Friday, May 4, 2012

Forgotten Books: The Sea-Hawk by Rafael Sabatini

While writing "The Judgment of Jean Lafitte" (to be published any moment now in Action: Pulse Pounding Tales Vol. 1!), I read all three Captain Blood books, and found myself still on a Sabatini high. So I hopped right into The Sea-Hawk, expecting a very Blood-like experience. And got a surprise.

In Captain Blood, the rocky romance of Peter Blood and Arabella Bishop is a major part of the plot. Naturally, the two have disagreements and misunderstandings and a long period of separation before they're finally ready to get hitched. But both behave like more or less intelligent adults, at least by 1921 standards, and the romance does not detract from the adventure story. Then, in the two Blood short collections that followed, there was no romance at all - at least for Blood.

In The Sea-Hawk, though, romance takes center stage, and is so melodramatic it almost sinks the novel.
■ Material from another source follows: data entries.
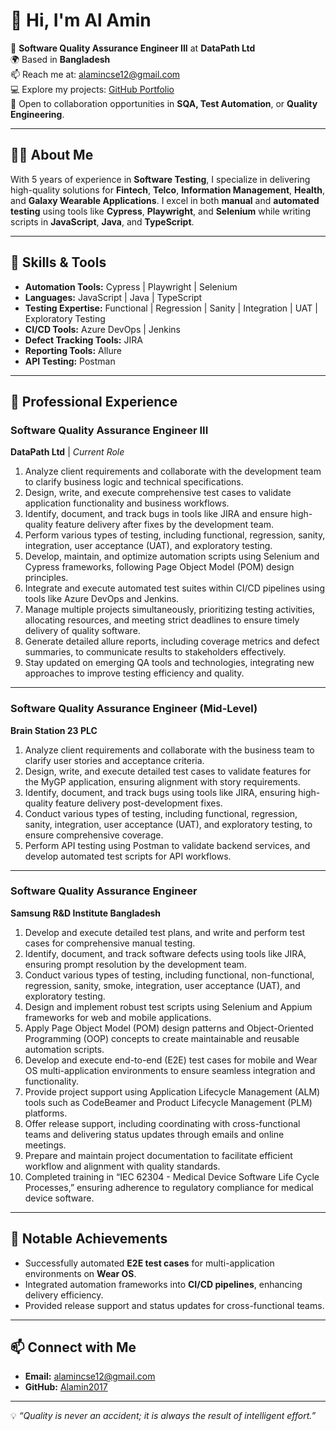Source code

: # 👋 Hi, I'm Al Amin

🎯 **Software Quality Assurance Engineer III** at **DataPath Ltd**  
🌍 Based in **Bangladesh**  
📫 Reach me at: [alamincse12@gmail.com](mailto:alamincse12@gmail.com)  
💻 Explore my projects: [GitHub Portfolio](https://github.com/Alamin2017?tab=repositories)  
💼 Open to collaboration opportunities in **SQA, Test Automation**, or **Quality Engineering**.

---

## 👨‍💻 **About Me**

With 5 years of experience in **Software Testing**, I specialize in delivering high-quality solutions for **Fintech**, **Telco**, **Information Management**, **Health**, and **Galaxy Wearable Applications**. I excel in both **manual** and **automated testing** using tools like **Cypress**, **Playwright**, and **Selenium** while writing scripts in **JavaScript**, **Java**, and **TypeScript**.

---

## 🔧 **Skills & Tools**
- **Automation Tools:** Cypress | Playwright | Selenium  
- **Languages:** JavaScript | Java | TypeScript  
- **Testing Expertise:** Functional | Regression | Sanity | Integration | UAT | Exploratory Testing  
- **CI/CD Tools:** Azure DevOps | Jenkins  
- **Defect Tracking Tools:** JIRA  
- **Reporting Tools:** Allure  
- **API Testing:** Postman  

---

## 📜 **Professional Experience**

### **Software Quality Assurance Engineer III**  
**DataPath Ltd** | _Current Role_

1. Analyze client requirements and collaborate with the development team to clarify business logic and technical specifications.
2. Design, write, and execute comprehensive test cases to validate application functionality and business workflows.
3. Identify, document, and track bugs in tools like JIRA and ensure high-quality feature delivery after fixes by the development team.
4. Perform various types of testing, including functional, regression, sanity, integration, user acceptance (UAT), and exploratory testing.
5. Develop, maintain, and optimize automation scripts using Selenium and Cypress frameworks, following Page Object Model (POM) design principles.
6. Integrate and execute automated test suites within CI/CD pipelines using tools like Azure DevOps and Jenkins.
7. Manage multiple projects simultaneously, prioritizing testing activities, allocating resources, and meeting strict deadlines to ensure timely delivery of quality software. 
8. Generate detailed allure reports, including coverage metrics and defect summaries, to communicate results to stakeholders effectively.
9. Stay updated on emerging QA tools and technologies, integrating new approaches to improve testing efficiency and quality.

---

### **Software Quality Assurance Engineer (Mid-Level)**  
**Brain Station 23 PLC**  

1. Analyze client requirements and collaborate with the business team to clarify user stories and acceptance criteria. 
2. Design, write, and execute detailed test cases to validate features for the MyGP application, ensuring alignment with story requirements.
3. Identify, document, and track bugs using tools like JIRA, ensuring high-quality feature delivery post-development fixes.
4. Conduct various types of testing, including functional, regression, sanity, integration, user acceptance (UAT), and exploratory testing, to ensure comprehensive coverage.
5. Perform API testing using Postman to validate backend services, and develop automated test scripts for API workflows.

---

### **Software Quality Assurance Engineer**  
**Samsung R&D Institute Bangladesh**

1. Develop and execute detailed test plans, and write and perform test cases for comprehensive manual testing.
2. Identify, document, and track software defects using tools like JIRA, ensuring prompt resolution by the development team.
3. Conduct various types of testing, including functional, non-functional, regression, sanity, smoke, integration, user acceptance (UAT), and exploratory testing.
4. Design and implement robust test scripts using Selenium and Appium frameworks for web and mobile applications.
5. Apply Page Object Model (POM) design patterns and Object-Oriented Programming (OOP) concepts to create maintainable and reusable automation scripts.
6. Develop and execute end-to-end (E2E) test cases for mobile and Wear OS multi-application environments to ensure seamless integration and functionality.
7. Provide project support using Application Lifecycle Management (ALM) tools such as CodeBeamer and Product Lifecycle Management (PLM) platforms.
8. Offer release support, including coordinating with cross-functional teams and delivering status updates through emails and online meetings.
9. Prepare and maintain project documentation to facilitate efficient workflow and alignment with quality standards.
10. Completed training in “IEC 62304 - Medical Device Software Life Cycle Processes,” ensuring adherence to regulatory compliance for medical device software.

---

## 🌟 **Notable Achievements**
- Successfully automated **E2E test cases** for multi-application environments on **Wear OS**.  
- Integrated automation frameworks into **CI/CD pipelines**, enhancing delivery efficiency.  
- Provided release support and status updates for cross-functional teams.

---

## 📫 **Connect with Me**
- **Email:** [alamincse12@gmail.com](mailto:alamincse12@gmail.com)  
- **GitHub:** [Alamin2017](https://github.com/Alamin2017?tab=repositories)  

---

💡 *“Quality is never an accident; it is always the result of intelligent effort.”*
Though our hero, the Sea-Hawk himself, keeps a relatively level head, the other major players are so childish and shallow I wanted to yank them out of the book and slap them. I say the romance almost sinks the novel, because I did find enough adventure to stay entertained between the god-I-want-to-slap-somebody scenes.

The basic plot is this: Boy loves Girl, promises not to kill Girl's brother. But Boy's brother kills Girl's brother, Boy covers it up and Girl thinks Boy did it. Girl dumps Boy, leaving Boy in the dumps. Boy's brother sells Boy into slavery. Boy is rescued by Barbary Pirates, becomes Barbary Pirate himself. Meanwhile Boy's brother steals Boy's estate and Boy's ex-Girl. Boy wants revenge, kidnaps brother and Girl. Much sappiness ensues. Boy and Girl reunited.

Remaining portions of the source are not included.